+++ SOURCE DATA +++

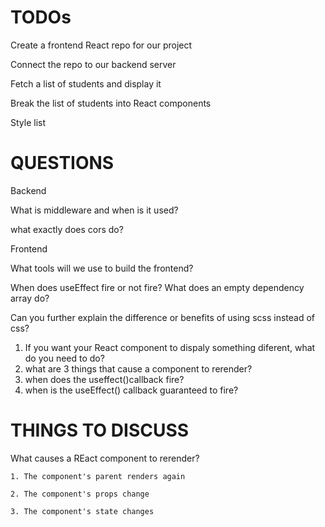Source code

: # TODOs

Create a frontend React repo for our project

Connect the repo to our backend server

Fetch a list of students and display it

Break the list of students into React components

Style list

# QUESTIONS

Backend

What is middleware and when is it used?

what exactly does cors do?

Frontend

What tools will we use to build the frontend?

When does useEffect fire or not fire? What does an empty dependency array do?

Can you further explain the difference or benefits of using scss instead of css?

1. If you want your React component to dispaly something diferent, what do you need to do?
2. what are 3 things that cause a component to rerender?
3. when does the useffect()callback fire?
4. when is the useEffect() callback guaranteed to fire?

# THINGS TO DISCUSS

What causes a REact component to rerender?

    1. The component's parent renders again

    2. The component's props change

    3. The component's state changes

+++

Each line in the listing above from the one containing "Create a frontend React repo for our project" through the one containing "Can you further" should be repeated exactly, and no other line.

SOLUTION TO THIS TASK:
Create a frontend React repo for our project

Connect the repo to our backend server

Fetch a list of students and display it

Break the list of students into React components

Style list

# QUESTIONS

Backend

What is middleware and when is it used?

what exactly does cors do?

Frontend

What tools will we use to build the frontend?

When does useEffect fire or not fire? What does an empty dependency array do?

Can you further explain the difference or benefits of using scss instead of css?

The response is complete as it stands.